With the technique of appending redundancy codes to logical data blocks (sectors), in order to write a redundancy code together with data into a given sector, it is necessary to increase the size of the sector by the equivalent of the redundancy code in addition to the normal data, which presumes that the magnetic disk has variable sector length. A resulting problem is that the technique is not applicable to fixed-sector length disks having fixed sector length, for example, the ATA disks that are widely used in disk array devices in recent years.
With the foregoing in view, there is need, in a disk array device comprising a plurality of disks of fixed sector length, to ensure that data being written and data being read have integrity.
The invention in a first aspect thereof for addressing the aforementioned problem provides a disk array device for distributed management of data in a plurality of disk devices. The disk array device pertaining to the first aspect of the invention comprises a data sending/receiving module for sending and receiving data, a plurality of disk devices having fixed sector length, wherein the plurality of disk devices stores data and redundancy information for securing contents and data store location respectively in different disk devices, and an access control module for executing data and information read/write operations to and from said disk devices.
According to the disk array device pertaining to the first aspect of the invention, data, and redundancy information are stored respectively in different disk devices, whereby the integrity of read data or write data can be ensured, even in a disk array device composed of a plurality of disk devices with fixed sector length.
The invention in a second aspect thereof provides a disk array device for distributed writing of data to N (where N is 4 or a greater natural number) of disk devices having fixed sector length.
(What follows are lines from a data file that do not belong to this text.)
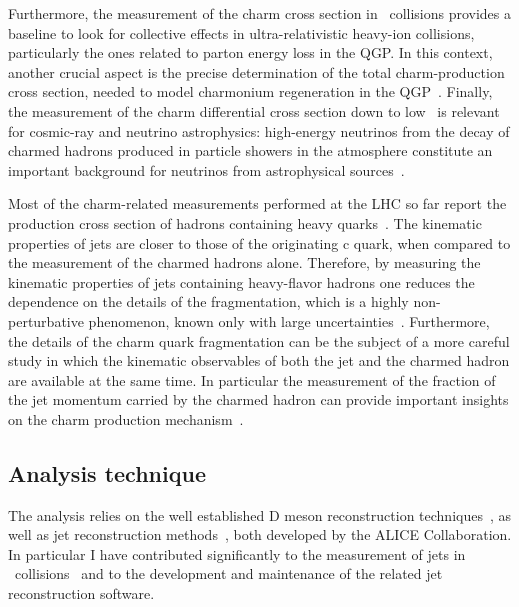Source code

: \documentclass[a4paper]{jpconf}
\begin{document}
Furthermore, the measurement of the charm cross section in \pp\ collisions provides a baseline to look for collective effects in ultra-relativistic
heavy-ion collisions, particularly the ones related to parton energy loss in the QGP. In this context, another crucial aspect is the precise determination of the
total charm-production cross section, needed to model charmonium regeneration in the QGP~\cite{Zhao:2011}.
Finally, the measurement of the charm differential cross section down to low \pT\ is relevant for cosmic-ray and neutrino
astrophysics: high-energy neutrinos from the decay of charmed hadrons produced in particle showers in the atmosphere constitute an important
background for neutrinos from astrophysical sources~\cite{Gauld:2015, Bhattacharya:2015}.

Most of the charm-related measurements performed at the LHC so far report the production cross section of hadrons
containing heavy quarks~\cite{ALICE:2012d, ALICE:2012e, ATLAS:2012e, LHCb:2013a, ALICE:2014d, ATLAS:2014e, ALICE:2015c, ALICE:2015d, ALICE:2016a, ATLAS:2016a}.
The kinematic properties of jets are closer to those of the originating c quark, when compared to the measurement of the charmed hadrons alone.
Therefore, by measuring the kinematic properties of jets containing heavy-flavor hadrons 
one reduces the dependence on the details of the fragmentation, which is a highly non-perturbative phenomenon, known only with large uncertainties~\cite{dEnterria:2014}.
Furthermore, the details of the charm quark fragmentation can be the subject of a more careful study in which the kinematic observables 
of both the jet and the charmed hadron are available at the same time. In particular the measurement of the fraction of the jet momentum carried 
by the charmed hadron can provide important insights on the charm production mechanism~\cite{CDF:1990, UA1:1990, STAR:2009a, ATLAS:2012d}.

\subsection{Analysis technique}
The analysis relies on the well established D meson reconstruction techniques~\cite{ALICE:2012d, ALICE:2012e, ALICE:2014d, ALICE:2015c, ALICE:2015d, ALICE:2016a}, as well as
jet reconstruction methods~\cite{ALICE:2013c, ALICE:2014a, ALICE:2015e, ALICE:2015f}, both developed by the ALICE Collaboration. In particular I have
contributed significantly to the measurement of jets in \PbPb\ collisions~\cite{ALICE:2015a, Aiola:2013, Aiola:2014} and to the
development and maintenance of the related jet reconstruction software.
\end{document}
The disk array device pertaining to the second aspect of the invention comprises a data sending/receiving module for sending and receiving data; a write storage unit data generating module for generating storage unit data of predetermined distribution size using data received by said data sending/receiving module; a first error correction information generating module for generating first error correction information using write data for writing to N-2 said disk devices from among said generated storage unit data; a second error correction information generating module for generating second error correction information using storage unit data written respectively to said N-2 disk devices, and attributes of said storage unit data; and a write module for writing said storage unit data and said first and second error correction information separately to said plurality of disk devices.
According to the disk array device pertaining to the second aspect of the invention, data, error detection/correction information, and redundancy information are stored respectively in separate disk devices, whereby the integrity of read data or write data can be ensured, even in a disk array device composed of a plurality of disk devices with fixed sector length.
The invention in a third aspect thereof provides a method of controlling a disk array device for distributed management of a plurality of disk devices composed of disk devices having a plurality of storage areas of the same given size. The method of controlling a disk array device pertaining to the third aspect of the invention involves using data received from an external host computer to generate a plurality of storage unit data for distributed storage in storage areas of said disk devices; using said storage unit data which is included in a unit storage sequence formed by storage areas of disk devices making up said plurality of disk devices, to generate error detection/correction information; using said unit storage data stored in said one storage area in a said disk device and attributes of the unit storage data to generate redundancy information; and writing said generated unit storage data, error detection/correction information, and redundancy information separately to said memory area of said disk devices making up said unit storage sequence.
According to the method of controlling a disk array device pertaining to the third aspect of the invention, unit storage data, error detection/correction information, and redundancy information are stored respectively in different disk device storage areas, whereby the integrity of read data or write data can be ensured, even in a disk array device composed of a plurality of disk devices with fixed sector length.
The method of controlling a disk array device pertaining to the third aspect of the invention may also be realized in the form of a disk array device control program, and a computer-readable storage medium having a disk array device control program stored therein.
The following description of the disk array device and disk array device control method pertaining to the invention is made on the basis of exemplary embodiments, with reference to the accompanying drawings.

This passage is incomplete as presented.